No
apagar das luzes de 2014, o governo federal anunciou mudanças nas regras de diversos benefícios previdenciários: pensão por morte, seguro-desemprego, abono
salarial, auxílio-doença e seguro defeso (um tipo de seguro-desemprego para pescador). As
manifestações contrárias foram consideravelmente abafadas pelo ruído dos fogos
de réveillon, o que foi uma pena, pois constituem uma curiosidade por si só. Com
exceção de uma meia dúzia de desvairados esquerdistas, que até hoje não
entenderam que é preciso “acalmar o mercado”, as críticas que consegui filtrar
remetem mais ao fato da Presidente ter prometido que não iria fazer isso, ou
acusado o adversário de que ele é que faria aquilo, do que à (in)conveniência
das medidas. Também, como criticar qualquer iniciativa que visa fomentar o tão
desejado “superávit” e promover a “responsabilidade fiscal”? Afinal, já estamos
cansados de saber que não tem outro jeito mesmo.
Fim
dos intervalos comerciais. De todo modo, também não me interessa comentar muito
sobre o mérito das novas regras. Há quem diga que são bem vindas,
principalmente devido aos fortes indícios de fraudes nos benefícios. Sem
dúvida, dificultar o acesso aos benefícios deverá reduzir as fraudes. Mas se a
ideia é essa, então por que não eliminar de vez os benefícios? Máxima economia e
fraude zero.
Enfim,
caso alguém se interesse pelo que penso a respeito, esclareço logo que redução de direitos
trabalhistas e cortes de benefícios previdenciários não seriam minhas medidas
preferenciais para melhorar a gestão do dinheiro público. Mas o assunto sobre o
qual desejo refletir é: admitindo que a decisão do governo partiu de uma
determinada premissa (precisamos economizar xx bilhões) por que optou por esses
cortes, e não por quaisquer outros?
Como
sempre, a beleza está nos detalhes. Basta olhar para os prejudicados pelas
medidas. Quem deixará de receber o seguro-desemprego, por ser demitido do
primeiro emprego em menos de dezoito meses?

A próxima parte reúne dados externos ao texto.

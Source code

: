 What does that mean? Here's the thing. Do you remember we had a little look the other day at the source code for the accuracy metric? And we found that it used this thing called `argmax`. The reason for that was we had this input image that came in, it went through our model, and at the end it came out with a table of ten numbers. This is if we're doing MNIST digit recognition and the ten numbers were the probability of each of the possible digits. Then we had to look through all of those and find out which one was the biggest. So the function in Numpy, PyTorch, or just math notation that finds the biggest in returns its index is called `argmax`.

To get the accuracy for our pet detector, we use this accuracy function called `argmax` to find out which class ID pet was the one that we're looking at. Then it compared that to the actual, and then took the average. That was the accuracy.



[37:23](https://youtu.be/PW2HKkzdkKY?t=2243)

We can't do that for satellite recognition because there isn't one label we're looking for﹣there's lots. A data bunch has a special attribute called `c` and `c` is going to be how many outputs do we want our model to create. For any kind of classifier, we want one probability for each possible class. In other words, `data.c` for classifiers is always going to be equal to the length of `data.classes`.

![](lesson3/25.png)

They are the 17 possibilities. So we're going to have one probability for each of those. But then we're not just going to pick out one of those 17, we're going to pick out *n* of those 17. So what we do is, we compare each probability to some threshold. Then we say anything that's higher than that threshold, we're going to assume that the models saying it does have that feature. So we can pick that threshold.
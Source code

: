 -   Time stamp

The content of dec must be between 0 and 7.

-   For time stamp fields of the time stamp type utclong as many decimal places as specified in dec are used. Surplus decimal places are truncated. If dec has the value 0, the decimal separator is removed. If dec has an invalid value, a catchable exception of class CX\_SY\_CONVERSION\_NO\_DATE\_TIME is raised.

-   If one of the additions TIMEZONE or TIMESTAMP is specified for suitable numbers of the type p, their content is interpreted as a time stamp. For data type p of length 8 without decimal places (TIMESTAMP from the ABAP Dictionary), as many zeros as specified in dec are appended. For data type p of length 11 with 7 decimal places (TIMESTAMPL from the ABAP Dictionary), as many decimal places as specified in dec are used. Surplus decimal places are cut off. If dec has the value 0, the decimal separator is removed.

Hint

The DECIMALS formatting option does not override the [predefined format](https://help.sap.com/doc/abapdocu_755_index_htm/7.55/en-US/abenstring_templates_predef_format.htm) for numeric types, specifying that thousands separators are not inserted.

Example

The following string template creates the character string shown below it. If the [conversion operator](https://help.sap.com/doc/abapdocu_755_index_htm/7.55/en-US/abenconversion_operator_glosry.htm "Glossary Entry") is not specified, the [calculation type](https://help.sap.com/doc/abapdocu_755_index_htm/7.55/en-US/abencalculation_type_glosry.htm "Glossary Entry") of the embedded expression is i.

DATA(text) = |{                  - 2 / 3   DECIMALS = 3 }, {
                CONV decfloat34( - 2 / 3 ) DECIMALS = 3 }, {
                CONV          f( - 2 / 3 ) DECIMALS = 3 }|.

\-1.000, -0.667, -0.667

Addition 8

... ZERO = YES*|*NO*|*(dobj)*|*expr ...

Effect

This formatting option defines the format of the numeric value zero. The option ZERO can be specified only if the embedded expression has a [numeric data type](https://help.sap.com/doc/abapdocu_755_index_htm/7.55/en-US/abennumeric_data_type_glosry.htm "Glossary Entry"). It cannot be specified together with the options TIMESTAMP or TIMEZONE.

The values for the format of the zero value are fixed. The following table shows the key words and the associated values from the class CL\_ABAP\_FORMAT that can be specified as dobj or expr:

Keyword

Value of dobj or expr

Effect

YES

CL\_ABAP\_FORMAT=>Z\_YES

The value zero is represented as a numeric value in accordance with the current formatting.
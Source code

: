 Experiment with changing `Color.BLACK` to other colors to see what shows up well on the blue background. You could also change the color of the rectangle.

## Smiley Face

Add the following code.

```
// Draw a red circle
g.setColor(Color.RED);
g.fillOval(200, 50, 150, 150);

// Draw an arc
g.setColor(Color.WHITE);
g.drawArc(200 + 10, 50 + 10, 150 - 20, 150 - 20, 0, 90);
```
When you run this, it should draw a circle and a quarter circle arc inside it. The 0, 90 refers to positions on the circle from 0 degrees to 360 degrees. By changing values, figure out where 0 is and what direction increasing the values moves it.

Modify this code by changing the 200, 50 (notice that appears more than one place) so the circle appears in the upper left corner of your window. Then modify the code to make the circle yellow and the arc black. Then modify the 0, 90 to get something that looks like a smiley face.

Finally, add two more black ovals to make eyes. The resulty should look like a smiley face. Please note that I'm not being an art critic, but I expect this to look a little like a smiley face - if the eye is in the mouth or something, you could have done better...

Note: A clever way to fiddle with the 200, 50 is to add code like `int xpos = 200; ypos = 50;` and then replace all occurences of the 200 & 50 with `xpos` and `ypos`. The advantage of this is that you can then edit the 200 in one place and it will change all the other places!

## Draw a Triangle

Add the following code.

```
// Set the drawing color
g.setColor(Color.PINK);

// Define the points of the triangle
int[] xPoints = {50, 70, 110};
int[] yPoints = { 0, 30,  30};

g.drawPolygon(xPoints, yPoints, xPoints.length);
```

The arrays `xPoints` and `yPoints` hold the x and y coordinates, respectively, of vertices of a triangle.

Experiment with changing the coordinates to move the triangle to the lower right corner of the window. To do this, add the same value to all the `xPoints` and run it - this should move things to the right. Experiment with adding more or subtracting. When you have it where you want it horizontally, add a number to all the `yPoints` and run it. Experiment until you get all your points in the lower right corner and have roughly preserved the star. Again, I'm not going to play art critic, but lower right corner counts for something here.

Quem terá sua pensão tungada, pelo
infortúnio do pretenso instituidor partir para o campo das felizes caçadas
antes de completados dois anos do enlace matrimonial? Quem ficará sem abono salarial por ter trabalhado menos de seis meses?
Pois
é. Eu não sei, você não sabe, os futuros prejudicados tampouco. Seria
fantástico assistirmos a um grande protesto, repleto de jovens idealistas, indignados
com a possibilidade de não receberem o seguro-desemprego caso sejam demitidos em
menos de dezoito meses do emprego que ainda não conseguiram. Melhor ainda, uma
passeata de belas moçoilas recém-casadas, angustiadas com o risco iminente de ficarem sem
pensão caso seus maridos morram nos próximos dois anos. Pena que os jovens devem
estar ocupados procurando o tal emprego do qual um dia serão demitidos. E quanto
à passeata das recém-casadas, provavelmente não seria muito bem vista pelos
seus maridos.
A
lógica por trás da escolha, assim, é cristalina, e a mesma de sempre: perde
mais quem pode menos. E quem “não existe” nada pode. Em compensação, foram firmemente rechaçadas as declarações de um ministro mais açodado sobre possível
mudança nas “regras de reajuste do salário mínimo”. Acho que ele quis dizer que
a política de ganhos reais do salário mínimo está ameaçada. Felizmente, a Presidenta já desdisse o que ele havia dito, porque tem um monte de gente que
efetivamente ganha um salário mínimo, e que não iria gostar nada dessa novidade. Espero que ela esteja falando sério desta vez, porque, com o devido respeito às opiniões contrárias, o salário mínimo nacional ainda merece muito o nome de mínimo.
Enquanto
isso, o Ministro da Fazenda avisa que vai acertar as contas públicas sem tirar um centavo dos programas sociais. A Ministra da Agricultura proclama que no Brasil não existe
latifúndio. O Ministro dos Esportes assume que não entende nada de esporte. Os sociais-democratas
que na verdade eram neoliberais viraram trabalhistas e se erguem em defesa do proletariado, os trabalhistas viraram
neoliberais. E eu, que andava pensando em escrever um pouco de ficção neste ano de 2015, precisarei de muita transpiração para produzir qualquer fantasia que não leve de goleada da nossa psicodélica realidade.